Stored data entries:
>>>

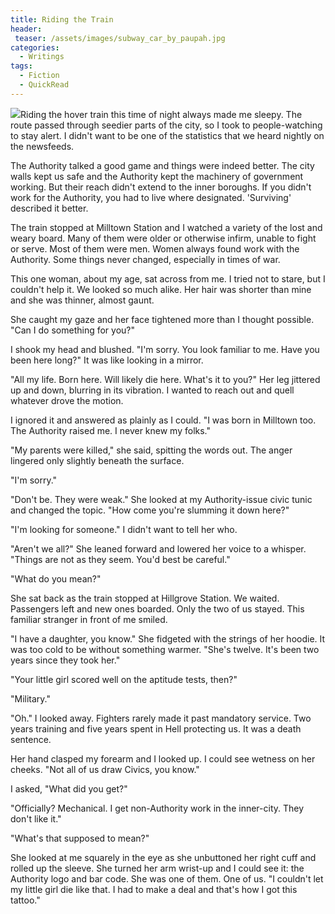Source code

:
 ```yaml
---
title: Riding the Train
header:
 teaser: /assets/images/subway_car_by_paupah.jpg
categories:
  - Writings
tags:
  - Fiction
  - QuickRead
---
```

<img src="https://douglangille.github.io/assets/images/subway_car_by_paupah.jpg">Riding the hover train this time of night always made me sleepy. The route passed through seedier parts of the city, so I took to people-watching to stay alert. I didn't want to be one of the statistics that we heard nightly on the newsfeeds.

The Authority talked a good game and things were indeed better. The city walls kept us safe and the Authority kept the machinery of government working. But their reach didn't extend to the inner boroughs. If you didn't work for the Authority, you had to live where designated. 'Surviving' described it better.

The train stopped at Milltown Station and I watched a variety of the lost and weary board. Many of them were older or otherwise infirm, unable to fight or serve. Most of them were men. Women always found work with the Authority. Some things never changed, especially in times of war.

This one woman, about my age, sat across from me. I tried not to stare, but I couldn't help it. We looked so much alike. Her hair was shorter than mine and she was thinner, almost gaunt.

She caught my gaze and her face tightened more than I thought possible. "Can I do something for you?"

I shook my head and blushed. "I'm sorry. You look familiar to me. Have you been here long?" It was like looking in a mirror.

"All my life. Born here. Will likely die here. What's it to you?" Her leg jittered up and down, blurring in its vibration. I wanted to reach out and quell whatever drove the motion.

I ignored it and answered as plainly as I could. "I was born in Milltown too. The Authority raised me. I never knew my folks."

"My parents were killed," she said, spitting the words out. The anger lingered only slightly beneath the surface.

"I'm sorry."

"Don't be. They were weak." She looked at my Authority-issue civic tunic and changed the topic. "How come you're slumming it down here?"

"I'm looking for someone." I didn't want to tell her who.

"Aren't we all?" She leaned forward and lowered her voice to a whisper. "Things are not as they seem. You'd best be careful."

"What do you mean?"

She sat back as the train stopped at Hillgrove Station. We waited. Passengers left and new ones boarded. Only the two of us stayed. This familiar stranger in front of me smiled.

"I have a daughter, you know." She fidgeted with the strings of her hoodie. It was too cold to be without something warmer. "She's twelve. It's been two years since they took her."

"Your little girl scored well on the aptitude tests, then?"

"Military."

"Oh." I looked away. Fighters rarely made it past mandatory service. Two years training and five years spent in Hell protecting us. It was a death sentence.

Her hand clasped my forearm and I looked up. I could see wetness on her cheeks. "Not all of us draw Civics, you know."

I asked, "What did you get?"

"Officially? Mechanical. I get non-Authority work in the inner-city. They don't like it."

"What's that supposed to mean?"

She looked at me squarely in the eye as she unbuttoned her right cuff and rolled up the sleeve. She turned her arm wrist-up and I could see it: the Authority logo and bar code. She was one of them. One of us. "I couldn't let my little girl die like that. I had to make a deal and that's how I got this tattoo."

<<<

### [Prompt]
A faithful, complete copy of the records above is required, one that contains no pictures.

### [Task answer]
Source code

:
 ```yaml
---
title: Riding the Train
header:
 teaser: /assets/images/subway_car_by_paupah.jpg
categories:
  - Writings
tags:
  - Fiction
  - QuickRead
---
```

<img src="https://douglangille.github.io/assets/images/subway_car_by_paupah.jpg">Riding the hover train this time of night always made me sleepy. The route passed through seedier parts of the city, so I took to people-watching to stay alert. I didn't want to be one of the statistics that we heard nightly on the newsfeeds.

The Authority talked a good game and things were indeed better. The city walls kept us safe and the Authority kept the machinery of government working. But their reach didn't extend to the inner boroughs. If you didn't work for the Authority, you had to live where designated. 'Surviving' described it better.

The train stopped at Milltown Station and I watched a variety of the lost and weary board. Many of them were older or otherwise infirm, unable to fight or serve. Most of them were men. Women always found work with the Authority. Some things never changed, especially in times of war.

This one woman, about my age, sat across from me. I tried not to stare, but I couldn't help it. We looked so much alike. Her hair was shorter than mine and she was thinner, almost gaunt.

She caught my gaze and her face tightened more than I thought possible. "Can I do something for you?"

I shook my head and blushed. "I'm sorry. You look familiar to me. Have you been here long?" It was like looking in a mirror.

"All my life. Born here. Will likely die here. What's it to you?" Her leg jittered up and down, blurring in its vibration. I wanted to reach out and quell whatever drove the motion.

I ignored it and answered as plainly as I could. "I was born in Milltown too. The Authority raised me. I never knew my folks."

"My parents were killed," she said, spitting the words out. The anger lingered only slightly beneath the surface.

"I'm sorry."

"Don't be. They were weak." She looked at my Authority-issue civic tunic and changed the topic. "How come you're slumming it down here?"

"I'm looking for someone." I didn't want to tell her who.

"Aren't we all?" She leaned forward and lowered her voice to a whisper. "Things are not as they seem. You'd best be careful."

"What do you mean?"

She sat back as the train stopped at Hillgrove Station. We waited. Passengers left and new ones boarded. Only the two of us stayed. This familiar stranger in front of me smiled.

"I have a daughter, you know." She fidgeted with the strings of her hoodie. It was too cold to be without something warmer. "She's twelve. It's been two years since they took her."

"Your little girl scored well on the aptitude tests, then?"

"Military."

"Oh." I looked away. Fighters rarely made it past mandatory service. Two years training and five years spent in Hell protecting us. It was a death sentence.

Her hand clasped my forearm and I looked up. I could see wetness on her cheeks. "Not all of us draw Civics, you know."

I asked, "What did you get?"

"Officially? Mechanical. I get non-Authority work in the inner-city. They don't like it."

"What's that supposed to mean?"

She looked at me squarely in the eye as she unbuttoned her right cuff and rolled up the sleeve. She turned her arm wrist-up and I could see it: the Authority logo and bar code. She was one of them. One of us. "I couldn't let my little girl die like that. I had to make a deal and that's how I got this tattoo."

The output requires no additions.